--- Instructions to follow ---
From the entries below, output the line with "preserved when mapping" and each following line up to and including the line with "necessarily countable), and", exactly as written.

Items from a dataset

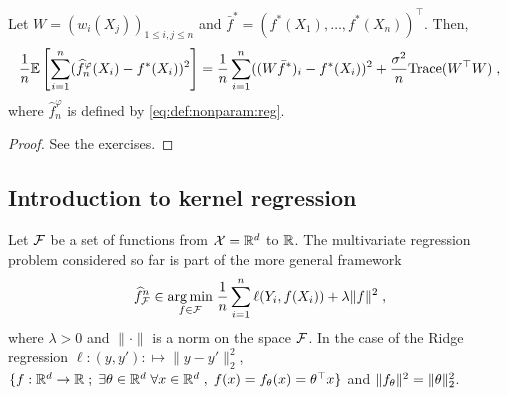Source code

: \begin{shaded}
\begin{proposition}
Let  $W = (w_i(X_j))_{1\leqslant i,j \leqslant n}$ and $\bar f^* = (f^*(X_1),\ldots,f^*(X_n))^\top$. Then,
\[
\frac{1}{n}\mathbb{E}\left[\sum_{i=1}^n(\widehat f^\varphi_n(X_i) - f^*(X_i))^2\right] = \frac{1}{n}\sum_{i=1}^n((W\bar f^*)_i - f^*(X_i))^2 + \frac{\sigma^2}{n}\mathrm{Trace}(W^\top W)\;,
\]
where $\widehat f^\varphi_n$  is defined by \eqref{eq:def:nonparam:reg}.
\end{proposition}
\end{shaded}
\begin{proof}
See the exercises.
\end{proof}

\subsection{Introduction to kernel regression}
%
Let $\mathcal{F}$ be a set of functions from $\mathcal{X}=\mathbb{R}^d$ to $\mathbb{R}$. The multivariate regression problem considered so far is part of the more general framework
\begin{equation}
\label{eq:erm:rkhs}
\widehat f^n_{\calF} \in \underset{f\in\calF}{\argmin}\; \frac{1}{n}\sum_{i=1}^n \ell(Y_i,f(X_i)) + \lambda\|f\|^2\eqsp,
\end{equation}
where $\lambda>0$ and $\|\cdot\|$ is a norm on the space $\mathcal{F}$.  In the case of the Ridge regression $\ell:(y,y'): \mapsto \|y-y'\|_2^2$, $ \{f: \mathbb{R}^d\to\mathbb{R}\;;\; \exists \theta\in\mathbb{R}^d \;\forall x\in \mathbb{R}^d\;, \; f(x) =f_\theta(x)= \theta^\top x\}$ and $\|f_\theta\|^2 = \|\theta\|_2^2$.

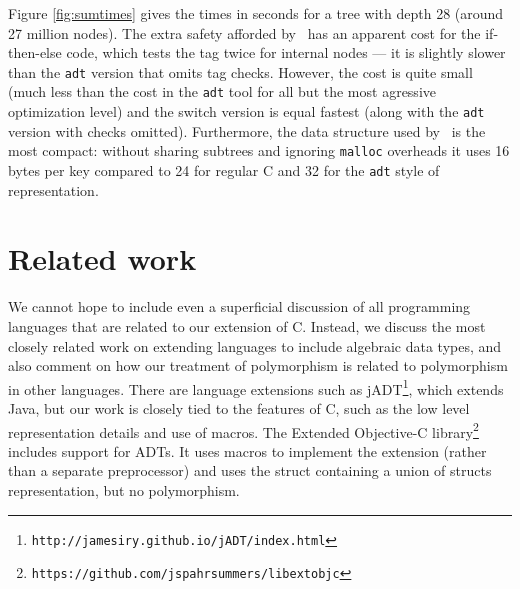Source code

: Figure \ref{fig:sumtimes} gives the times in seconds for a tree with
depth 28 (around 27 million nodes).  The extra safety afforded by \adtpp\
has an apparent cost for the if-then-else code, which tests the tag twice
for internal nodes --- it is slightly slower than the \texttt{adt}
version that omits tag checks.  However, the cost is quite small
(much less than the cost in the \texttt{adt} tool for all but the most
agressive optimization level) and the switch version is equal fastest
(along with the \texttt{adt} version with checks omitted).  Furthermore,
the data structure used by \adtpp\ is the most compact: without sharing
subtrees and ignoring \texttt{malloc} overheads it uses 16 bytes per
key compared to 24 for regular C and 32
for the \texttt{adt} style of representation.

\section{Related work}
\label{sec-related}

We cannot hope to include even a superficial discussion of all
programming languages that are related to our extension of C.
Instead, we discuss the most closely related work on extending
languages to include algebraic data types, and also comment on how
our treatment of polymorphism is related to polymorphism in other
languages.  There are language extensions such as jADT\footnote{
\texttt{http://jamesiry.github.io/jADT/index.html}}, which extends Java,
but our work is closely tied to the features of C, such as the low level
representation details and use of macros.  The Extended Objective-C
library\footnote{ \texttt{https://github.com/jspahrsummers/libextobjc}}
includes support for ADTs.  It uses macros to implement the extension
(rather than a separate preprocessor) and uses the struct containing a
union of structs representation, but no polymorphism.

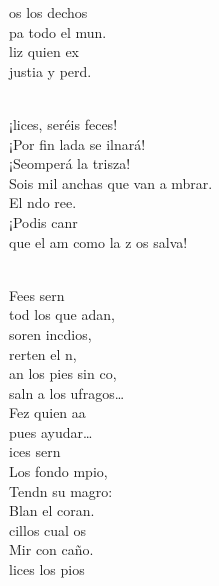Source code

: \documentclass[12pt]{article}
\begin{document}
\begin{multicols*}{2}
\begin{cancion}
	os los dechos\\
	pa todo el mun.\\
	liz quien ex\\
	justia y perd. \\\jump\\
	\begin{chorus}%
	¡lices, seréis feces! \\
	¡Por fin lada se ilnará!\\
	¡Seomperá la trisza!\\
	Sois mil anchas que van a mbrar.\\
	El ndo ree.\\
	¡Podis canr\\
	que el am como la z os salva!\\
	\end{chorus}%
	\jump\\
	Fees sern\\
	tod los que adan,\\
	soren incdios,\\
	rerten el n,\\
	an los pies sin co,\\
	saln a los ufragos… \\
	Fez quien aa\\
	pues  ayudar…\\
	ices sern\\
	Los  fondo mpio,\\
	Tendn su magro:\\
	Blan el coran. \\
	cillos cual os \\
	Mir con caño.\\
	lices los pios\\

\end{cancion}
\end{multicols*}
\end{document}

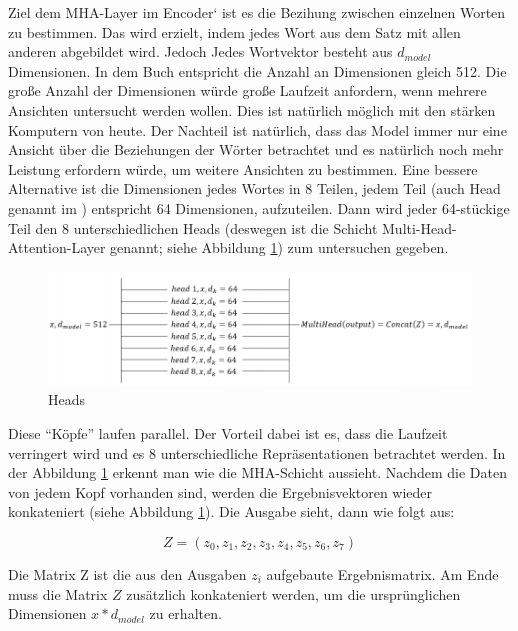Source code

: Ziel dem MHA-Layer im Encoder` ist es die Bezihung zwischen einzelnen Worten zu bestimmen. Das wird erzielt, indem jedes Wort aus dem Satz mit allen anderen abgebildet wird. Jedoch  Jedes Wortvektor besteht aus $d_{model}$ Dimensionen. In dem Buch \cite{denis_Transformer:02} entspricht die Anzahl an Dimensionen gleich 512. Die große Anzahl der Dimensionen würde große Laufzeit anfordern, wenn mehrere Ansichten untersucht werden wollen. Dies ist natürlich möglich mit den stärken Komputern von heute. Der Nachteil ist natürlich, dass das Model immer nur eine Ansicht über die Beziehungen der Wörter betrachtet und es natürlich noch mehr Leistung erfordern würde, um weitere Ansichten zu bestimmen. Eine bessere Alternative ist die Dimensionen jedes Wortes in 8 Teilen, jedem Teil (auch Head genannt im \cite{denis_Transformer:02}) entspricht 64 Dimensionen, aufzuteilen. Dann wird jeder 64-stückige Teil den 8 unterschiedlichen Heads (deswegen ist die Schicht Multi-Head-Attention-Layer genannt; siehe Abbildung \ref{multi_head}) zum untersuchen gegeben. 

\begin{figure}
	\centering
	\includegraphics[scale=0.4]{images/multi_head.png}
	\caption{Heads \cite{denis_Transformer:02}}
	\label{multi_head}
\end{figure}

Diese ``Köpfe'' laufen parallel. Der Vorteil dabei ist es, dass die Laufzeit verringert wird und es 8 unterschiedliche Repräsentationen betrachtet werden. In der Abbildung \ref{multi_head} erkennt man wie die MHA-Schicht aussieht. Nachdem die Daten von jedem Kopf vorhanden sind, werden die Ergebnisvektoren wieder konkateniert (siehe Abbildung \ref{multi_head}). Die Ausgabe sieht, dann wie folgt aus:

\begin{equation}
	Z = (z_0, z_1, z_2, z_3, z_4, z_5, z_6, z_7)
\end{equation}

Die Matrix Z ist die aus den Ausgaben $z_i$ aufgebaute Ergebnismatrix. Am Ende muss die Matrix $Z$ zusätzlich konkateniert werden, um die ursprünglichen Dimensionen $x*d_{model}$ zu erhalten.

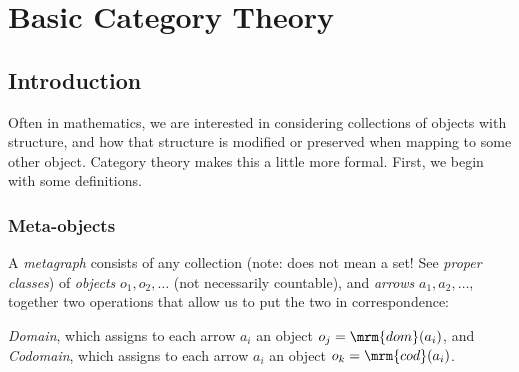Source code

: \documentclass{fkbook}
\begin{document}
\tableofcontents


\mainmatter
\pagestyle{main}

\chapter{Basic Category Theory}
\section{Introduction}
Often in mathematics, we are interested in considering collections of
objects with structure, and how that structure is modified or
preserved when mapping to some other object. Category theory makes
this a little more formal. First, we begin with some definitions.\\

\subsection{Meta-objects}
\begin{definition}[Metagraph]
  A \emph{metagraph} consists of any collection (note: does not mean a
  set! See \emph{proper classes}) of \emph{objects} $o_1, o_2,
  \ldots$ (not necessarily countable), and \emph{arrows} $a_1, a_2,
  \ldots$, together two operations that allow us to put the two in
  correspondence:\\
\end{definition}
\begin{definition}
  \emph{Domain}, which assigns to each arrow $a_i$ an object $o_j =
  \mrm{dom}(a_i)$, and \emph{Codomain}, which assigns to each arrow
  $a_i$ an object $o_k = \mrm{cod}(a_i)$.
\end{definition}
\end{document}
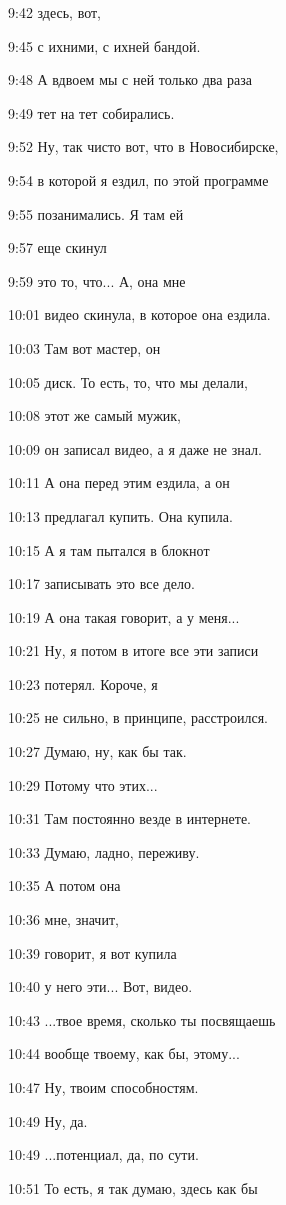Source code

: 9:42
здесь, вот,

9:45
с ихними, с ихней бандой.

9:48
А вдвоем мы с ней только два раза

9:49
тет на тет собирались.

9:52
Ну, так чисто вот, что в Новосибирске,

9:54
в которой я ездил, по этой программе

9:55
позанимались. Я там ей

9:57
еще скинул

9:59
это то, что... А, она мне

10:01
видео скинула, в которое она ездила.

10:03
Там вот мастер, он

10:05
диск. То есть, то, что мы делали,

10:08
этот же самый мужик,

10:09
он записал видео, а я даже не знал.

10:11
А она перед этим ездила, а он

10:13
предлагал купить. Она купила.

10:15
А я там пытался в блокнот

10:17
записывать это все дело.

10:19
А она такая говорит, а у меня...

10:21
Ну, я потом в итоге все эти записи

10:23
потерял. Короче, я

10:25
не сильно, в принципе, расстроился.

10:27
Думаю, ну, как бы так.

10:29
Потому что этих...

10:31
Там постоянно везде в интернете.

10:33
Думаю, ладно, переживу.

10:35
А потом она

10:36
мне, значит,

10:39
говорит, я вот купила

10:40
у него эти... Вот, видео.

10:43
...твое время, сколько ты посвящаешь

10:44
вообще твоему, как бы, этому...

10:47
Ну, твоим способностям.

10:49
Ну, да.

10:49
...потенциал, да, по сути.

10:51
То есть, я так думаю, здесь как бы

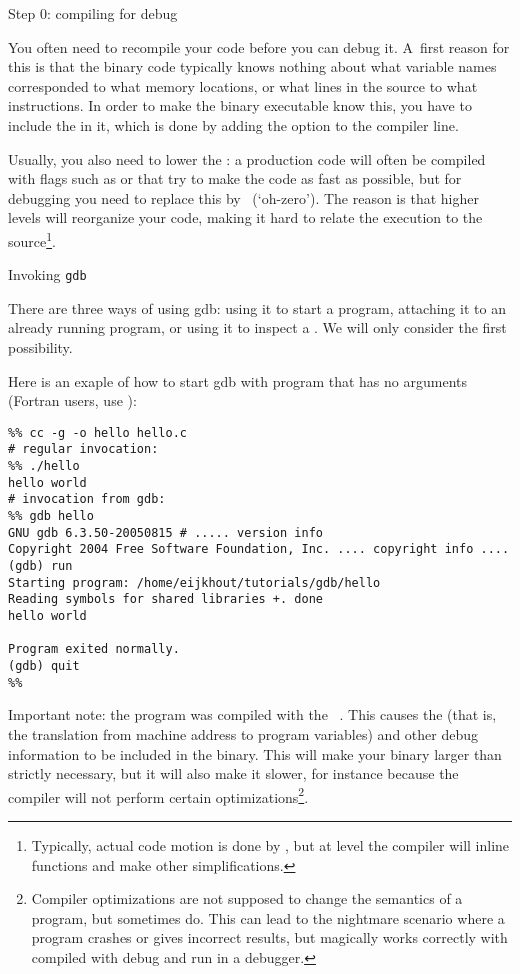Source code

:  {Step 0: compiling for debug}

You often need to recompile your code before you can debug it.
A~first reason for this is that the binary code typically knows
nothing about what variable names corresponded to what memory locations,
or what lines in the source to what instructions. In order to make
the binary executable know this, you have to include the 
in it, which is done by adding the  option to the compiler line.

Usually, you also need to lower
the : a production code
will often be compiled with flags such as  or  that
try to make the code as fast as possible, but for debugging you need
to replace this by~ (`oh-zero').  The reason is that higher
levels will reorganize your code, making it hard to relate the
execution to the source\footnote{Typically, actual code motion is done
by , but at level  the compiler will inline functions
and make other simplifications.}.

 {Invoking {\tt gdb}}

There are three ways of using gdb: using it to start a program,
attaching it to an already running program, or using it to inspect a
. We will only consider the first possibility.

Here is an exaple of how to start gdb with program that has no
arguments (Fortran users, use ):
\begin{verbatim}
%% cc -g -o hello hello.c
# regular invocation:
%% ./hello
hello world
# invocation from gdb:
%% gdb hello
GNU gdb 6.3.50-20050815 # ..... version info
Copyright 2004 Free Software Foundation, Inc. .... copyright info ....
(gdb) run
Starting program: /home/eijkhout/tutorials/gdb/hello 
Reading symbols for shared libraries +. done
hello world

Program exited normally.
(gdb) quit
%%
\end{verbatim}

Important note: the program was compiled with the ~. This causes the  (that is, the
translation from machine address to program variables) and other debug
information to be included in the binary. This will make your binary
larger than strictly necessary, but it will also make it slower, for
instance because the compiler will not perform certain
optimizations\footnote{Compiler optimizations are not supposed to
  change the semantics of a program, but sometimes do. This can lead
  to the nightmare scenario where a program crashes or gives incorrect
  results, but magically works correctly with compiled with debug and
  run in a debugger.}.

--- Expected output ---
preserved when mapping to some other object. Category theory makes
this a little more formal. First, we begin with some definitions.\\

\subsection{Meta-objects}
\begin{definition}[Metagraph]
  A \emph{metagraph} consists of any collection (note: does not mean a
  set! See \emph{proper classes}) of \emph{objects} $o_1, o_2,
  \ldots$ (not necessarily countable), and \emph{arrows} $a_1, a_2,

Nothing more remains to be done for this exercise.